The marriage between a man and a woman calls to mind Christ’s marriage to his bride, which is the Church, and which is expressed in the Eucharist celebrated on the altar at each Mass in a Catholic Church.

By being married in a Catholic Church, a baptized Catholic makes a public act of humility, faith, and belief in the presence of God and in front of his Church, the body of Christ.

Historically, including the Catholic Church in the marriage process has also ensured thorough record keeping and maintained good order for strong families and communities.

In extraordinary cases, a Catholic may be married in a location other than a Catholic Church but only after consulting with their parish priest and receiving permission from the local bishop.

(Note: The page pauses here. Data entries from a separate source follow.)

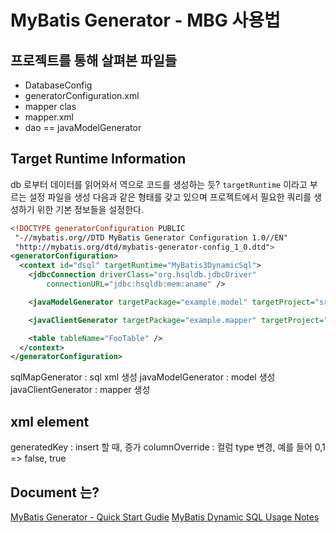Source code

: 

# MyBatis Generator - MBG 사용법



## 프로젝트를 통해 살펴본 파일들
- DatabaseConfig
- generatorConfiguration.xml
- mapper clas
- mapper.xml
- dao == javaModelGenerator

## Target Runtime Information
db 로부터 데이터를 읽어와서 역으로 코드를 생성하는 듯?
`targetRuntime` 이라고 부르는 설정 파일을 생성
다음과 같은 형태를 갖고 있으며 프로젝트에서 필요한 쿼리를 생성하기 위한 기본 정보들을 설정한다.
```xml
<!DOCTYPE generatorConfiguration PUBLIC
 "-//mybatis.org//DTD MyBatis Generator Configuration 1.0//EN"
 "http://mybatis.org/dtd/mybatis-generator-config_1_0.dtd">
<generatorConfiguration>
  <context id="dsql" targetRuntime="MyBatis3DynamicSql">
    <jdbcConnection driverClass="org.hsqldb.jdbcDriver"
        connectionURL="jdbc:hsqldb:mem:aname" />

    <javaModelGenerator targetPackage="example.model" targetProject="src/main/java"/>

    <javaClientGenerator targetPackage="example.mapper" targetProject="src/main/java"/>

    <table tableName="FooTable" />
  </context>
</generatorConfiguration>
```

sqlMapGenerator : sql xml 생성
javaModelGenerator : model 생성
javaClientGenerator : mapper 생성


## xml element
generatedKey : insert 할 때, 증가
columnOverride : 컬럼 type 변경, 예를 들어 0,1 => false, true



## Document 는?
[MyBatis Generator - Quick Start Gudie](https://mybatis.org/generator/quickstart.html)
[MyBatis Dynamic SQL Usage Notes](https://mybatis.org/generator/generatedobjects/dynamicSqlV2.html)





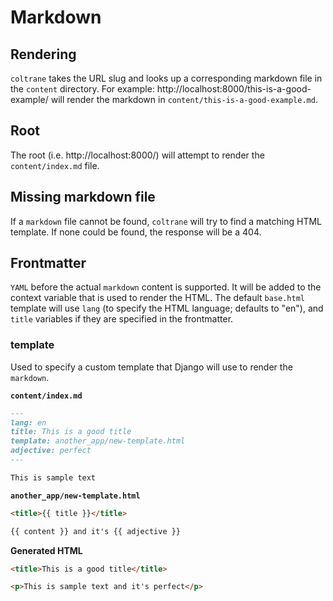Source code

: # Markdown

## Rendering

`coltrane` takes the URL slug and looks up a corresponding markdown file in the `content` directory. For example: http://localhost:8000/this-is-a-good-example/ will render the markdown in `content/this-is-a-good-example.md`.

## Root

The root (i.e. http://localhost:8000/) will attempt to render the `content/index.md` file.

## Missing markdown file

If a `markdown` file cannot be found, `coltrane` will try to find a matching HTML template. If none could be found, the response will be a 404.

## Frontmatter

`YAML` before the actual `markdown` content is supported. It will be added to the context variable that is used to render the HTML. The default `base.html` template will use `lang` (to specify the HTML language; defaults to "en"), and `title` variables if they are specified in the frontmatter.

### template

Used to specify a custom template that Django will use to render the `markdown`.

**`content/index.md`**

```markdown
---
lang: en
title: This is a good title
template: another_app/new-template.html
adjective: perfect
---

This is sample text
```

**`another_app/new-template.html`**

```html
<title>{{ title }}</title>

{{ content }} and it's {{ adjective }}
```

**Generated HTML**

```html
<title>This is a good title</title>

<p>This is sample text and it's perfect</p>
```
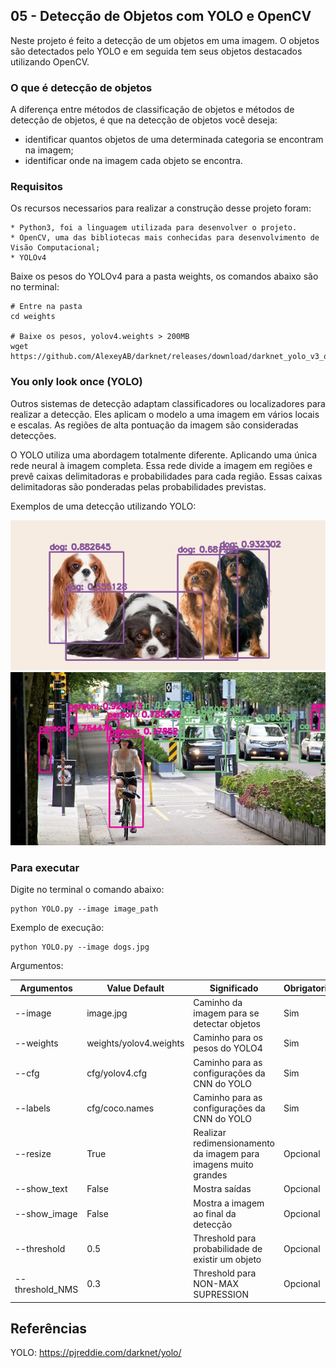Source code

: ## 05 - Detecção de Objetos com YOLO e OpenCV

Neste projeto é feito a detecção de um objetos em uma imagem. O objetos são detectados pelo YOLO e em seguida tem seus objetos destacados utilizando OpenCV.

### O que é detecção de objetos
A diferença entre métodos de classificação de objetos e métodos de detecção de objetos, é que na detecção de objetos você deseja:

* identificar quantos objetos de uma determinada categoria se encontram na imagem;
* identificar onde na imagem cada objeto se encontra.


### Requisitos
Os recursos necessarios para realizar a construção desse projeto foram:
    
    * Python3, foi a linguagem utilizada para desenvolver o projeto.
    * OpenCV, uma das bibliotecas mais conhecidas para desenvolvimento de Visão Computacional;    
    * YOLOv4
Baixe os pesos do YOLOv4 para a pasta weights, os comandos abaixo são no terminal:

``` shell
# Entre na pasta
cd weights

# Baixe os pesos, yolov4.weights > 200MB
wget https://github.com/AlexeyAB/darknet/releases/download/darknet_yolo_v3_optimal/yolov4.weights

```
### You only look once (YOLO)
Outros sistemas de detecção adaptam classificadores ou localizadores para realizar a detecção. Eles aplicam o modelo a uma imagem em vários locais e escalas. As regiões de alta pontuação da imagem são consideradas detecções.

O YOLO utiliza uma abordagem totalmente diferente. Aplicando uma única rede neural à imagem completa. Essa rede divide a imagem em regiões e prevê caixas delimitadoras e probabilidades para cada região. Essas caixas delimitadoras são ponderadas pelas probabilidades previstas.

Exemplos de uma detecção utilizando YOLO:

<img src="/Figuras/deteccao_image_1.jpg"/> 
<img src="/Figuras/deteccao_image_2.jpg"/>

### Para executar
Digite no terminal o comando abaixo:
```
python YOLO.py --image image_path
```
Exemplo de execução:
```
python YOLO.py --image dogs.jpg
```
Argumentos:

| Argumentos | Value Default          | Significado                                  | Obrigatorio |
|------------|------------------------|----------------------------------------------|-------------|
| --image    | image.jpg              | Caminho da imagem para se detectar objetos   | Sim         |
| --weights  | weights/yolov4.weights | Caminho para os pesos do YOLO4               | Sim         |
| --cfg      | cfg/yolov4.cfg         | Caminho para as configurações da CNN do YOLO | Sim         |
| --labels   | cfg/coco.names         | Caminho para as configurações da CNN do YOLO | Sim         |
| --resize   | True                   | Realizar redimensionamento da imagem para imagens muito grandes | Opcional|
| --show_text | False                 | Mostra saídas                                | Opcional    |
| --show_image| False                 | Mostra a imagem ao final da detecção         | Opcional    |
| --threshold| 0.5                    | Threshold para probabilidade de existir um objeto| Opcional    |
| --threshold_NMS| 0.3                | Threshold para NON-MAX SUPRESSION | Opcional    |


## Referências

YOLO: <a href="url">https://pjreddie.com/darknet/yolo/</a>
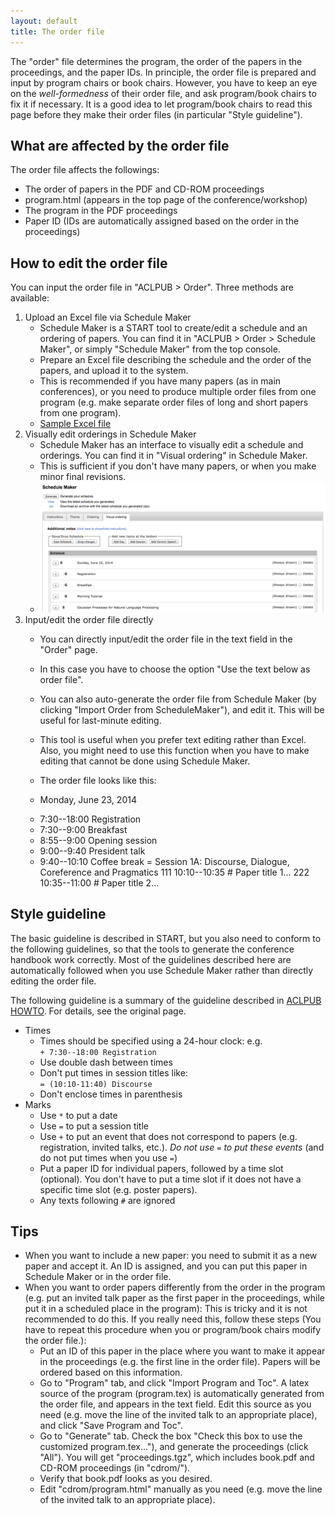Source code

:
```yaml
---
layout: default
title: The order file
---
```


The "order" file determines the program, the order of the papers in
the proceedings, and the paper IDs.  In principle, the order file is
prepared and input by program chairs or book chairs.  However, you
have to keep an eye on the *well-formedness* of their order file, and
ask program/book chairs to fix it if necessary.  It is a good idea to
let program/book chairs to read this page before they make their order
files (in particular "Style guideline").

## What are affected by the order file

The order file affects the followings:

* The order of papers in the PDF and CD-ROM proceedings
* program.html (appears in the top page of the conference/workshop)
* The program in the PDF proceedings
* Paper ID (IDs are automatically assigned based on the order in the proceedings)

## How to edit the order file

You can input the order file in "ACLPUB > Order".  Three methods are available:

1. Upload an Excel file via Schedule Maker
    * Schedule Maker is a START tool to create/edit a schedule and an ordering of papers.  You can find it in "ACLPUB > Order > Schedule Maker", or simply "Schedule Maker" from the top console.
    * Prepare an Excel file describing the schedule and the order of the papers, and upload it to the system.
    * This is recommended if you have many papers (as in main conferences), or you need to produce multiple order files from one program (e.g. make separate order files of long and short papers from one program).
	* [Sample Excel file](schedulemaker2_example.xls)
2. Visually edit orderings in Schedule Maker
    * Schedule Maker has an interface to visually edit a schedule and orderings.  You can find it in "Visual ordering" in Schedule Maker.
    * This is sufficient if you don't have many papers, or when you make minor final revisions.
    * ![Screen shot](schedulemaker.png)
3. Input/edit the order file directly
    * You can directly input/edit the order file in the text field in the "Order" page.
    * In this case you have to choose the option "Use the text below as order file".
    * You can also auto-generate the order file from Schedule Maker (by clicking "Import Order from ScheduleMaker"), and edit it.  This will be useful for last-minute editing.
    * This tool is useful when you prefer text editing rather than Excel.  Also, you might need to use this function when you have to make editing that cannot be done using Schedule Maker.
    * The order file looks like this:

    * Monday, June 23, 2014
    + 7:30--18:00 Registration
    + 7:30--9:00 Breakfast
    + 8:55--9:00 Opening session
    + 9:00--9:40 President talk
    + 9:40--10:10 Coffee break
    = Session 1A: Discourse, Dialogue, Coreference and Pragmatics
    111 10:10--10:35 # Paper title 1...
    222 10:35--11:00 # Paper title 2...

## Style guideline

The basic guideline is described in START, but you also need to
conform to the following guidelines, so that the tools to generate the
conference handbook work correctly.  Most of the guidelines described
here are automatically followed when you use Schedule Maker rather
than directly editing the order file.

The following guideline is a summary of the guideline described in
[ACLPUB HOWTO](http://nlp.csie.ncnu.edu.tw/~shin/acl2010/publication/howto/aclpub/ACLPUB.START.2.htm).  For details, see the original page.

* Times
    * Times should be specified using a 24-hour clock: e.g.  
    `+ 7:30--18:00 Registration`
	* Use double dash between times
    * Don't put times in session titles like:  
    `= (10:10-11:40) Discourse`
    * Don't enclose times in parenthesis
* Marks
    * Use `*` to put a date
	* Use `=` to put a session title
	* Use `+` to put an event that does not correspond to papers
      (e.g. registration, invited talks, etc.).  *Do not use `=` to
      put these events* (and do not put times when you use `=`)
    * Put a paper ID for individual papers, followed by a time slot
      (optional).  You don't have to put a time slot if it does not
      have a specific time slot (e.g. poster papers).
	* Any texts following `#` are ignored

## Tips

* When you want to include a new paper: you need to submit it as a new
  paper and accept it.  An ID is assigned, and you can put this paper
  in Schedule Maker or in the order file.
* When you want to order papers differently from the order in the
  program (e.g. put an invited talk paper as the first paper in the
  proceedings, while put it in a scheduled place in the program): This
  is tricky and it is not recommended to do this.  If you really need
  this, follow these steps (You have to repeat this procedure when you
  or program/book chairs modify the order file.):
    * Put an ID of this paper in the place where you want to make it
      appear in the proceedings (e.g. the first line in the order
      file).  Papers will be ordered based on this information.
    * Go to "Program" tab, and click "Import Program and Toc".  A
      latex source of the program (program.tex) is automatically
      generated from the order file, and appears in the text field.
      Edit this source as you need (e.g. move the line of the invited
      talk to an appropriate place), and click "Save Program and Toc".
    * Go to "Generate" tab.  Check the box "Check this box to use the
      customized program.tex..."), and generate the proceedings (click
      "All").  You will get "proceedings.tgz", which includes book.pdf
      and CD-ROM proceedings (in "cdrom/").
    * Verify that book.pdf looks as you desired.
	* Edit "cdrom/program.html" manually as you need (e.g. move the
      line of the invited talk to an appropriate place).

Weddings with spiritual, theological, and ecclesiastical implications:

The Marriage Group

Husbands, love your wives, even as Christ loved the Church and handed Himself over for her to sanctify her, cleansing her by the bath of water with the word, that He might present to Himself the Church in splendor, without spot or wrinkle or any such thing, that she might be holy and without blemish. So [also] husbands should love their wives as their own bodies. He who loves his wife loves himself. For no one hates his own flesh but rather nourishes and cherishes it, even as Christ does the Church, because we are members of his Body. “For this reason a man shall leave [his] father and [his] mother and be joined to his wife, and the two shall become one flesh.” This is a great mystery, but I speak in reference to Christ and the Church.

Ephesians 5: 25-32

Participating in the love of Jesus for his Church:

Catholic-Link. Org

Living out a vocation in the Church:

Ascension Presents

Sacraments are connected to the altar and to Christ:

CatholicLifeTV – Baton Rouge

In the Latin Rite the celebration of marriage between two Catholic faithful normally takes place during Holy Mass, because of the connection of all the sacraments with the Paschal mystery of Christ. In the Eucharist the memorial of the New Covenant is realized, the New Covenant in which Christ has united himself for ever to the Church, his beloved bride for whom He gave himself up. It is therefore fitting that the spouses should seal their consent to give themselves to each other through the offering of their own lives by uniting it to the offering of Christ for his Church made present in the Eucharistic sacrifice, and by receiving the Eucharist so that, communicating in the same Body and the same Blood of Christ, they may form but “one body” in Christ.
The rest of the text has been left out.